Le mystère des Mille-Îles/Partie II, Chapitre 6

Éditions Édouard Garand (p. 24-25).

— VI —


Quand Hughes sortit enfin, le crépuscule descendait lentement sur la terre, jetant une lumière exquise.

Le jeune homme sorti par la même porte qu’il était entrée, se dirigea vers l’autre extrémité du château.

Mais il s’arrêta bientôt, estomaqué : décidément, c’était la journée des surprises !

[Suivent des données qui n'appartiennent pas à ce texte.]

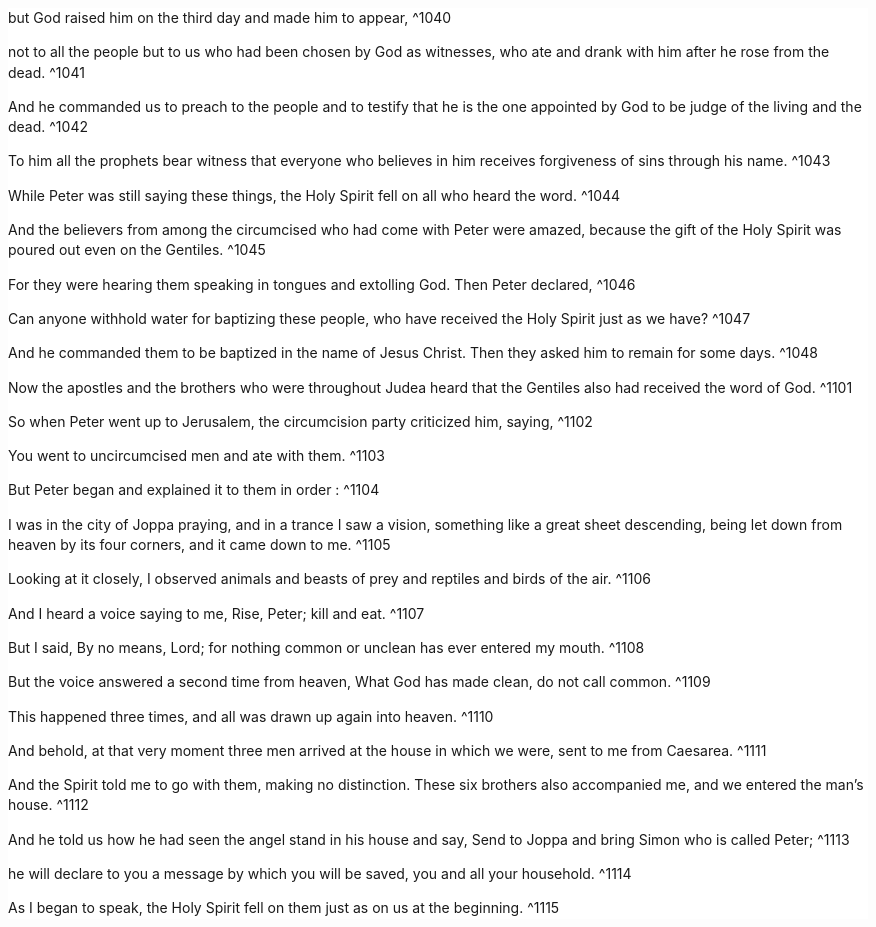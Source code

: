 but God raised him on the third day and made him to appear, ^1040

not to all the people but to us who had been chosen by God as witnesses, who ate and drank with him after he rose from the dead. ^1041

And he commanded us to preach to the people and to testify that he is the one appointed by God to be judge of the living and the dead. ^1042

To him all the prophets bear witness that everyone who believes in him receives forgiveness of sins through his name. ^1043

While Peter was still saying these things, the Holy Spirit fell on all who heard the word. ^1044

And the believers from among the circumcised who had come with Peter were amazed, because the gift of the Holy Spirit was poured out even on the Gentiles. ^1045

For they were hearing them speaking in tongues and extolling God. Then Peter declared, ^1046

Can anyone withhold water for baptizing these people, who have received the Holy Spirit just as we have? ^1047

And he commanded them to be baptized in the name of Jesus Christ. Then they asked him to remain for some days. ^1048



Now the apostles and the brothers who were throughout Judea heard that the Gentiles also had received the word of God. ^1101

So when Peter went up to Jerusalem, the circumcision party criticized him, saying, ^1102

You went to uncircumcised men and ate with them. ^1103

But Peter began and explained it to them in order : ^1104

I was in the city of Joppa praying, and in a trance I saw a vision, something like a great sheet descending, being let down from heaven by its four corners, and it came down to me. ^1105

Looking at it closely, I observed animals and beasts of prey and reptiles and birds of the air. ^1106

And I heard a voice saying to me, Rise, Peter; kill and eat. ^1107

But I said, By no means, Lord; for nothing common or unclean has ever entered my mouth. ^1108

But the voice answered a second time from heaven, What God has made clean, do not call common. ^1109

This happened three times, and all was drawn up again into heaven. ^1110

And behold, at that very moment three men arrived at the house in which we were, sent to me from Caesarea. ^1111

And the Spirit told me to go with them, making no distinction. These six brothers also accompanied me, and we entered the man’s house. ^1112

And he told us how he had seen the angel stand in his house and say, Send to Joppa and bring Simon who is called Peter; ^1113

he will declare to you a message by which you will be saved, you and all your household. ^1114

As I began to speak, the Holy Spirit fell on them just as on us at the beginning. ^1115
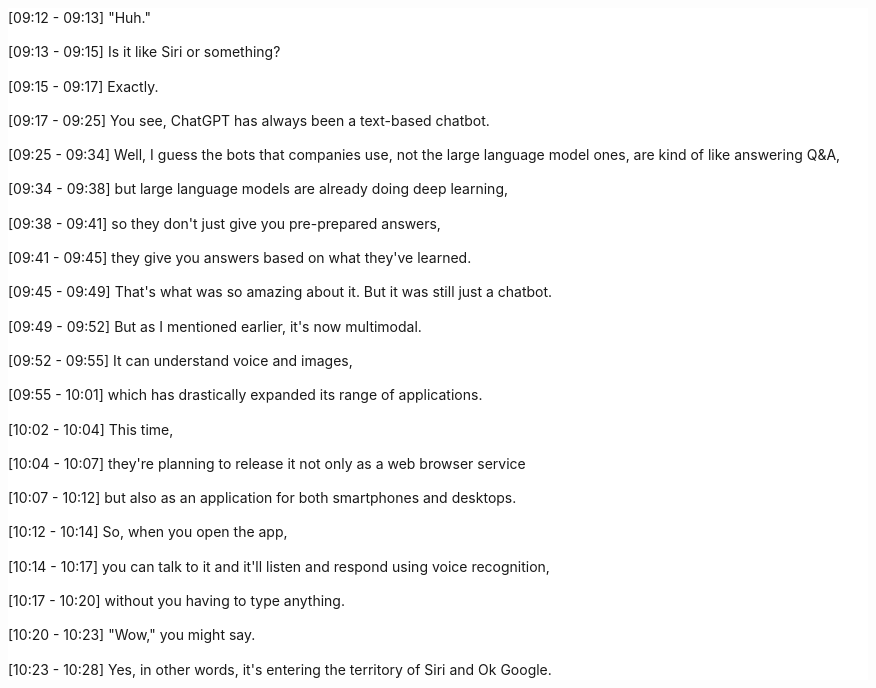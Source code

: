 [09:12 - 09:13]
"Huh." 

[09:13 - 09:15]
Is it like Siri or something?

[09:15 - 09:17]
Exactly.

[09:17 - 09:25]
You see, ChatGPT has always been a text-based chatbot.

[09:25 - 09:34]
Well, I guess the bots that companies use, not the large language model ones, are kind of like answering Q&A,

[09:34 - 09:38]
but large language models are already doing deep learning,

[09:38 - 09:41]
so they don't just give you pre-prepared answers,

[09:41 - 09:45]
they give you answers based on what they've learned.

[09:45 - 09:49]
That's what was so amazing about it. But it was still just a chatbot.

[09:49 - 09:52]
But as I mentioned earlier, it's now multimodal.

[09:52 - 09:55]
It can understand voice and images,

[09:55 - 10:01]
which has drastically expanded its range of applications.

[10:02 - 10:04]
This time,

[10:04 - 10:07]
they're planning to release it not only as a web browser service

[10:07 - 10:12]
but also as an application for both smartphones and desktops.

[10:12 - 10:14]
So, when you open the app,

[10:14 - 10:17]
you can talk to it and it'll listen and respond using voice recognition,

[10:17 - 10:20]
without you having to type anything.

[10:20 - 10:23]
"Wow," you might say.

[10:23 - 10:28]
Yes, in other words, it's entering the territory of Siri and Ok Google.
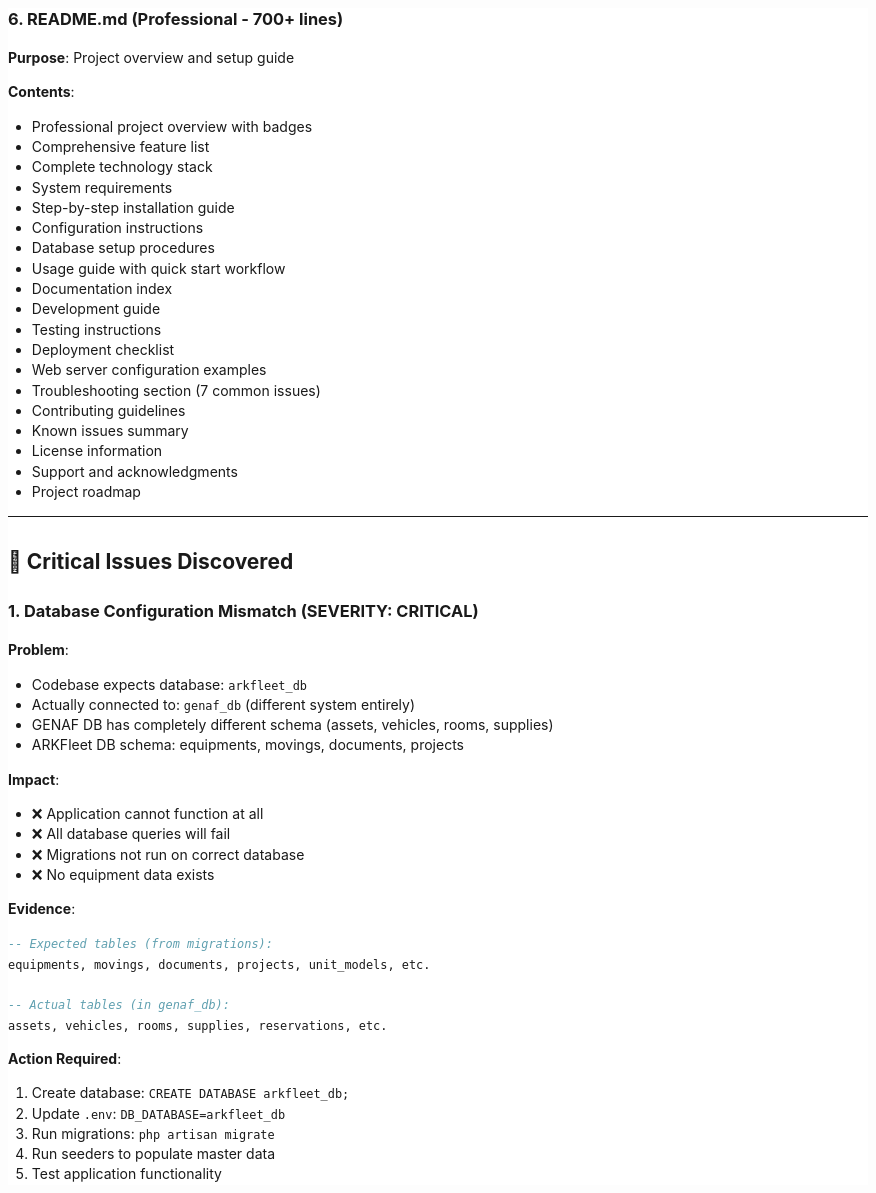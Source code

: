 ### 6. **README.md** (Professional - 700+ lines)
**Purpose**: Project overview and setup guide

**Contents**:
- Professional project overview with badges
- Comprehensive feature list
- Complete technology stack
- System requirements
- Step-by-step installation guide
- Configuration instructions
- Database setup procedures
- Usage guide with quick start workflow
- Documentation index
- Development guide
- Testing instructions
- Deployment checklist
- Web server configuration examples
- Troubleshooting section (7 common issues)
- Contributing guidelines
- Known issues summary
- License information
- Support and acknowledgments
- Project roadmap

---

## 🔴 Critical Issues Discovered

### 1. Database Configuration Mismatch (SEVERITY: CRITICAL)

**Problem**:
- Codebase expects database: `arkfleet_db`
- Actually connected to: `genaf_db` (different system entirely)
- GENAF DB has completely different schema (assets, vehicles, rooms, supplies)
- ARKFleet DB schema: equipments, movings, documents, projects

**Impact**:
- ❌ Application cannot function at all
- ❌ All database queries will fail
- ❌ Migrations not run on correct database
- ❌ No equipment data exists

**Evidence**:
```sql
-- Expected tables (from migrations):
equipments, movings, documents, projects, unit_models, etc.

-- Actual tables (in genaf_db):
assets, vehicles, rooms, supplies, reservations, etc.
```

**Action Required**:
1. Create database: `CREATE DATABASE arkfleet_db;`
2. Update `.env`: `DB_DATABASE=arkfleet_db`
3. Run migrations: `php artisan migrate`
4. Run seeders to populate master data
5. Test application functionality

Un chant très doux, et néanmoins fort clair, frappait son oreille. Il était modulé par une voix chaude et cultivée et, dans la splendeur du couchant, ses notes prenaient une émotion poignante.

D’où pouvait venir ce chant ? L’île n’était donc pas tout à fait inhabitée ? L’énigme devenait de plus en plus obscure.

L’aviateur regarda tout autour de lui avec attention. Rien ne put lui révéler une présence humaine. Il crut avoir rêvé.

Et, néanmoins, la chanteuse, — car il s’agissait d’une voix de femme, — faisait toujours entendre ses accents mélancoliques.

De plus en plus intrigué, Hughes résolut d’en avoir le cœur net.

Il poursuivit dans la direction où il s’était engagé. Rendu au bout de la façade de l’édifice, il aperçut une partie du jardin qu’il n’avait pas encore vue, car elle était située dans un repli du terrain. Formant terrasse au bord extrême de la falaise, elle différait du reste par l’ordre qui y régnait. Évidemment, après avoir abandonné les autres parties, les propriétaires du lieu avaient cultivé celle-là avec soin, lui accordant leurs préférences.

Une femme s’y trouvait, assise sur un banc rustique, et les yeux tournés vers le large. C’est elle qui chantait.

Pour le coup, Hughes fut fasciné. De tous les étonnements de la journée, cette apparition constituait le plus prodigieux. Révélation de grâce, spectacle de splendeur, l’inconnue était un de ces êtres comme on en rencontre peu dans la vie. Sa beauté rayonnait d’un éclat souverain.

Arrêté en haut de la terrasse, Hughes admirait avec ferveur. Blonde dans la lumière crépusculaire, la femme aperçue soudain éveillait en lui des émotions encore inconnues.

Elle se leva bientôt, fit quelques pas vers le château et disparut tout à coup sans que le jeune homme pût dire où elle était passée. La vision avait été brusque ; elle s’évanouissait avec une égale soudaineté.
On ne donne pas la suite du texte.